━━━ Input data ━━━

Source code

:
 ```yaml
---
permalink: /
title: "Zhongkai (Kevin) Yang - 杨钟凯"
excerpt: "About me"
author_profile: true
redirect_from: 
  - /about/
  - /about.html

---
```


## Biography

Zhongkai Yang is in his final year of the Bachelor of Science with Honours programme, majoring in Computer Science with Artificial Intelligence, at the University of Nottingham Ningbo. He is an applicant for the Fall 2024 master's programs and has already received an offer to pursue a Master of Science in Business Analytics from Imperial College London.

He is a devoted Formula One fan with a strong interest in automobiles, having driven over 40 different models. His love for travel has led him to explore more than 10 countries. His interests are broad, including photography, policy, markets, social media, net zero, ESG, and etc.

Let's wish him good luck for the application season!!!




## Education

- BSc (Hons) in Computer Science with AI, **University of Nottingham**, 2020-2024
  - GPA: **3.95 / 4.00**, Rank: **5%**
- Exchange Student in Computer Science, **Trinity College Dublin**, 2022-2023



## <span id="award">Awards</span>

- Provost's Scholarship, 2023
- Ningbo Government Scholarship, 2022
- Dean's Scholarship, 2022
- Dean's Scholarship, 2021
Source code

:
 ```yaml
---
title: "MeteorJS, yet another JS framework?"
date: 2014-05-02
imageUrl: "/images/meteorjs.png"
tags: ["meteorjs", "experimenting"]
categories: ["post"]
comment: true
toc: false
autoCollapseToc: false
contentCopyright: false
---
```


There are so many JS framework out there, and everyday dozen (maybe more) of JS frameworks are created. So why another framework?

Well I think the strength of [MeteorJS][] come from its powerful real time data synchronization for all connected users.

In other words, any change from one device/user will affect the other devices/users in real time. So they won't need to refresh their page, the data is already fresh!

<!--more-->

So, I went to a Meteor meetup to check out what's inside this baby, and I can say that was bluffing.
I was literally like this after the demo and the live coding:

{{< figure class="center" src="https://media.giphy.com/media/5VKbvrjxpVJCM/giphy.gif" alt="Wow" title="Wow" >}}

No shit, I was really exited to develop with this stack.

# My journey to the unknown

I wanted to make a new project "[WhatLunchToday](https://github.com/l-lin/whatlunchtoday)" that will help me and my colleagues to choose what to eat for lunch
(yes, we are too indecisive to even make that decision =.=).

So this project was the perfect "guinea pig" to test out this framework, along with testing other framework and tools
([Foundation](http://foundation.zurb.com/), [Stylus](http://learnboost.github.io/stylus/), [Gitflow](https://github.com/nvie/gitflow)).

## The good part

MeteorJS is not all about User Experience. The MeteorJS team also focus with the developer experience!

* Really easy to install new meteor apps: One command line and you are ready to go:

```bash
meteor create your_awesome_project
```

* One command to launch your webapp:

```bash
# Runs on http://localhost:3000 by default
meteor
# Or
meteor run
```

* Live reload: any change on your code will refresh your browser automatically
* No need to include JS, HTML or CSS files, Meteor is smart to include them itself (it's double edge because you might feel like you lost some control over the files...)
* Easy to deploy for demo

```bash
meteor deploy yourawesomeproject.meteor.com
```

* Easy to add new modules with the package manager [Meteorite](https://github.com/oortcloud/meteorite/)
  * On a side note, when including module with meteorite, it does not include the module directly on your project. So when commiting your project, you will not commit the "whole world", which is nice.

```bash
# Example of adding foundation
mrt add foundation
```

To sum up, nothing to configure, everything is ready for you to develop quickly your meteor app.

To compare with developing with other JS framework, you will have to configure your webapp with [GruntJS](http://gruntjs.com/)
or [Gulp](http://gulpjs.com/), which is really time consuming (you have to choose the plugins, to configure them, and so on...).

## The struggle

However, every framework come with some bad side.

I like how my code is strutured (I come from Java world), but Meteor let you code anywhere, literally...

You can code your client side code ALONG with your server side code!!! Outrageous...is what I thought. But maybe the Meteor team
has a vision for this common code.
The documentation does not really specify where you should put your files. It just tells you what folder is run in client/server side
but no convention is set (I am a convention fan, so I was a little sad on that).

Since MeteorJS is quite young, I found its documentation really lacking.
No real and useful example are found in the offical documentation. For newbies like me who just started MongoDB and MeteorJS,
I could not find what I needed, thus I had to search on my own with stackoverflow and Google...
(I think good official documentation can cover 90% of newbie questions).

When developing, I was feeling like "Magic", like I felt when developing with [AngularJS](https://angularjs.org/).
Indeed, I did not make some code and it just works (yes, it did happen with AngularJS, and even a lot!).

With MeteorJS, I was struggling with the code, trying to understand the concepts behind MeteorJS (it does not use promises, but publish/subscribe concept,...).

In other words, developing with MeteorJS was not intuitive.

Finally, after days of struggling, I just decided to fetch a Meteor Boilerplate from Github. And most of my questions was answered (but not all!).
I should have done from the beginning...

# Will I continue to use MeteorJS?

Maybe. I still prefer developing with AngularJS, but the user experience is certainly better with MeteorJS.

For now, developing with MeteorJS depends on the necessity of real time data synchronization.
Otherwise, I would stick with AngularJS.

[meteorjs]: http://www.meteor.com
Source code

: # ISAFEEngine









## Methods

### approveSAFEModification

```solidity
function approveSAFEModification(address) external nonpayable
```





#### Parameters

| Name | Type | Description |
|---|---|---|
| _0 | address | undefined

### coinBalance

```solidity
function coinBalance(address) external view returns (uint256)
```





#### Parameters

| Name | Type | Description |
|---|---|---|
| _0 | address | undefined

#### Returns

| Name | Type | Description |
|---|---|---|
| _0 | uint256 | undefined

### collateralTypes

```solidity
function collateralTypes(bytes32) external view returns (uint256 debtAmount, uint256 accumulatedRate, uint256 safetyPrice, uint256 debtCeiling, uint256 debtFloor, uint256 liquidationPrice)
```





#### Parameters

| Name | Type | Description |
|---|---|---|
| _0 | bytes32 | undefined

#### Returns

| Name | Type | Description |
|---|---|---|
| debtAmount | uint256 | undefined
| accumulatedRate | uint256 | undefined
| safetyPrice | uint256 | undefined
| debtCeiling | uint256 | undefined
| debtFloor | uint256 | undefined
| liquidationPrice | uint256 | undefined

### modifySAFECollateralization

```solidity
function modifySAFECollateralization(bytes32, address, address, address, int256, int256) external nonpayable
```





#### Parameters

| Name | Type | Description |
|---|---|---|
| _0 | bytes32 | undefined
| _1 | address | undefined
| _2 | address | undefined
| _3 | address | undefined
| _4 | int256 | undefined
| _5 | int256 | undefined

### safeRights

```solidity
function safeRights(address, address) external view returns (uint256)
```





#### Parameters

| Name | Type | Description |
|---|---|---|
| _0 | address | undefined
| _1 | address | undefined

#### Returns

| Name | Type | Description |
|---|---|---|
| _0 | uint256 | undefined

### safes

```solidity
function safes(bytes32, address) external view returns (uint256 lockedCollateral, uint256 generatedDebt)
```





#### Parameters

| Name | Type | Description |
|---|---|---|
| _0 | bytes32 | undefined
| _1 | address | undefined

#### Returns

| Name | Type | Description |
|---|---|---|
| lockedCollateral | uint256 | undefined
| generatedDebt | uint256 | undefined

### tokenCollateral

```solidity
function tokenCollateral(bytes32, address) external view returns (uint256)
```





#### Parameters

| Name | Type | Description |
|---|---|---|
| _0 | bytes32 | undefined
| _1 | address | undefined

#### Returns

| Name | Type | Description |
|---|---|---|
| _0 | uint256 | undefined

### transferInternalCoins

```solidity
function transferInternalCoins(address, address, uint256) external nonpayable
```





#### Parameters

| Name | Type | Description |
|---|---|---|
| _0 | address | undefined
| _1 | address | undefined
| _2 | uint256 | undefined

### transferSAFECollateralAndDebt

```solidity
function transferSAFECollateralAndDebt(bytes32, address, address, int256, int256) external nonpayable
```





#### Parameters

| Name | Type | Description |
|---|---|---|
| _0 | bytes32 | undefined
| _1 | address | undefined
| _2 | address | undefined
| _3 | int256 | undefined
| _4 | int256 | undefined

━━━

• [Assigned task]:
Make an exact copy of every record listed above.

• [Response to this task]:
Source code

:
 ```yaml
---
permalink: /
title: "Zhongkai (Kevin) Yang - 杨钟凯"
excerpt: "About me"
author_profile: true
redirect_from: 
  - /about/
  - /about.html

---
```


## Biography

Zhongkai Yang is in his final year of the Bachelor of Science with Honours programme, majoring in Computer Science with Artificial Intelligence, at the University of Nottingham Ningbo. He is an applicant for the Fall 2024 master's programs and has already received an offer to pursue a Master of Science in Business Analytics from Imperial College London.

He is a devoted Formula One fan with a strong interest in automobiles, having driven over 40 different models. His love for travel has led him to explore more than 10 countries. His interests are broad, including photography, policy, markets, social media, net zero, ESG, and etc.

Let's wish him good luck for the application season!!!




## Education

- BSc (Hons) in Computer Science with AI, **University of Nottingham**, 2020-2024
  - GPA: **3.95 / 4.00**, Rank: **5%**
- Exchange Student in Computer Science, **Trinity College Dublin**, 2022-2023



## <span id="award">Awards</span>

- Provost's Scholarship, 2023
- Ningbo Government Scholarship, 2022
- Dean's Scholarship, 2022
- Dean's Scholarship, 2021
Source code

:
 ```yaml
---
title: "MeteorJS, yet another JS framework?"
date: 2014-05-02
imageUrl: "/images/meteorjs.png"
tags: ["meteorjs", "experimenting"]
categories: ["post"]
comment: true
toc: false
autoCollapseToc: false
contentCopyright: false
---
```


There are so many JS framework out there, and everyday dozen (maybe more) of JS frameworks are created. So why another framework?

Well I think the strength of [MeteorJS][] come from its powerful real time data synchronization for all connected users.

In other words, any change from one device/user will affect the other devices/users in real time. So they won't need to refresh their page, the data is already fresh!

<!--more-->

So, I went to a Meteor meetup to check out what's inside this baby, and I can say that was bluffing.
I was literally like this after the demo and the live coding:

{{< figure class="center" src="https://media.giphy.com/media/5VKbvrjxpVJCM/giphy.gif" alt="Wow" title="Wow" >}}

No shit, I was really exited to develop with this stack.

# My journey to the unknown

I wanted to make a new project "[WhatLunchToday](https://github.com/l-lin/whatlunchtoday)" that will help me and my colleagues to choose what to eat for lunch
(yes, we are too indecisive to even make that decision =.=).

So this project was the perfect "guinea pig" to test out this framework, along with testing other framework and tools
([Foundation](http://foundation.zurb.com/), [Stylus](http://learnboost.github.io/stylus/), [Gitflow](https://github.com/nvie/gitflow)).

## The good part

MeteorJS is not all about User Experience. The MeteorJS team also focus with the developer experience!

* Really easy to install new meteor apps: One command line and you are ready to go:

```bash
meteor create your_awesome_project
```

* One command to launch your webapp:

```bash
# Runs on http://localhost:3000 by default
meteor
# Or
meteor run
```

* Live reload: any change on your code will refresh your browser automatically
* No need to include JS, HTML or CSS files, Meteor is smart to include them itself (it's double edge because you might feel like you lost some control over the files...)
* Easy to deploy for demo

```bash
meteor deploy yourawesomeproject.meteor.com
```

* Easy to add new modules with the package manager [Meteorite](https://github.com/oortcloud/meteorite/)
  * On a side note, when including module with meteorite, it does not include the module directly on your project. So when commiting your project, you will not commit the "whole world", which is nice.

```bash
# Example of adding foundation
mrt add foundation
```

To sum up, nothing to configure, everything is ready for you to develop quickly your meteor app.

To compare with developing with other JS framework, you will have to configure your webapp with [GruntJS](http://gruntjs.com/)
or [Gulp](http://gulpjs.com/), which is really time consuming (you have to choose the plugins, to configure them, and so on...).

## The struggle

However, every framework come with some bad side.

I like how my code is strutured (I come from Java world), but Meteor let you code anywhere, literally...

You can code your client side code ALONG with your server side code!!! Outrageous...is what I thought. But maybe the Meteor team
has a vision for this common code.
The documentation does not really specify where you should put your files. It just tells you what folder is run in client/server side
but no convention is set (I am a convention fan, so I was a little sad on that).

Since MeteorJS is quite young, I found its documentation really lacking.
No real and useful example are found in the offical documentation. For newbies like me who just started MongoDB and MeteorJS,
I could not find what I needed, thus I had to search on my own with stackoverflow and Google...
(I think good official documentation can cover 90% of newbie questions).

When developing, I was feeling like "Magic", like I felt when developing with [AngularJS](https://angularjs.org/).
Indeed, I did not make some code and it just works (yes, it did happen with AngularJS, and even a lot!).

With MeteorJS, I was struggling with the code, trying to understand the concepts behind MeteorJS (it does not use promises, but publish/subscribe concept,...).

In other words, developing with MeteorJS was not intuitive.

Finally, after days of struggling, I just decided to fetch a Meteor Boilerplate from Github. And most of my questions was answered (but not all!).
I should have done from the beginning...

# Will I continue to use MeteorJS?

Maybe. I still prefer developing with AngularJS, but the user experience is certainly better with MeteorJS.

For now, developing with MeteorJS depends on the necessity of real time data synchronization.
Otherwise, I would stick with AngularJS.

[meteorjs]: http://www.meteor.com
Source code

: # ISAFEEngine









## Methods

### approveSAFEModification

```solidity
function approveSAFEModification(address) external nonpayable
```





#### Parameters

| Name | Type | Description |
|---|---|---|
| _0 | address | undefined

### coinBalance

```solidity
function coinBalance(address) external view returns (uint256)
```





#### Parameters

| Name | Type | Description |
|---|---|---|
| _0 | address | undefined

#### Returns

| Name | Type | Description |
|---|---|---|
| _0 | uint256 | undefined

### collateralTypes

```solidity
function collateralTypes(bytes32) external view returns (uint256 debtAmount, uint256 accumulatedRate, uint256 safetyPrice, uint256 debtCeiling, uint256 debtFloor, uint256 liquidationPrice)
```





#### Parameters

| Name | Type | Description |
|---|---|---|
| _0 | bytes32 | undefined

#### Returns

| Name | Type | Description |
|---|---|---|
| debtAmount | uint256 | undefined
| accumulatedRate | uint256 | undefined
| safetyPrice | uint256 | undefined
| debtCeiling | uint256 | undefined
| debtFloor | uint256 | undefined
| liquidationPrice | uint256 | undefined

### modifySAFECollateralization

```solidity
function modifySAFECollateralization(bytes32, address, address, address, int256, int256) external nonpayable
```





#### Parameters

| Name | Type | Description |
|---|---|---|
| _0 | bytes32 | undefined
| _1 | address | undefined
| _2 | address | undefined
| _3 | address | undefined
| _4 | int256 | undefined
| _5 | int256 | undefined

### safeRights

```solidity
function safeRights(address, address) external view returns (uint256)
```





#### Parameters

| Name | Type | Description |
|---|---|---|
| _0 | address | undefined
| _1 | address | undefined

#### Returns

| Name | Type | Description |
|---|---|---|
| _0 | uint256 | undefined

### safes

```solidity
function safes(bytes32, address) external view returns (uint256 lockedCollateral, uint256 generatedDebt)
```





#### Parameters

| Name | Type | Description |
|---|---|---|
| _0 | bytes32 | undefined
| _1 | address | undefined

#### Returns

| Name | Type | Description |
|---|---|---|
| lockedCollateral | uint256 | undefined
| generatedDebt | uint256 | undefined

### tokenCollateral

```solidity
function tokenCollateral(bytes32, address) external view returns (uint256)
```





#### Parameters

| Name | Type | Description |
|---|---|---|
| _0 | bytes32 | undefined
| _1 | address | undefined

#### Returns

| Name | Type | Description |
|---|---|---|
| _0 | uint256 | undefined

### transferInternalCoins

```solidity
function transferInternalCoins(address, address, uint256) external nonpayable
```





#### Parameters

| Name | Type | Description |
|---|---|---|
| _0 | address | undefined
| _1 | address | undefined
| _2 | uint256 | undefined

### transferSAFECollateralAndDebt

```solidity
function transferSAFECollateralAndDebt(bytes32, address, address, int256, int256) external nonpayable
```





#### Parameters

| Name | Type | Description |
|---|---|---|
| _0 | bytes32 | undefined
| _1 | address | undefined
| _2 | address | undefined
| _3 | int256 | undefined
| _4 | int256 | undefined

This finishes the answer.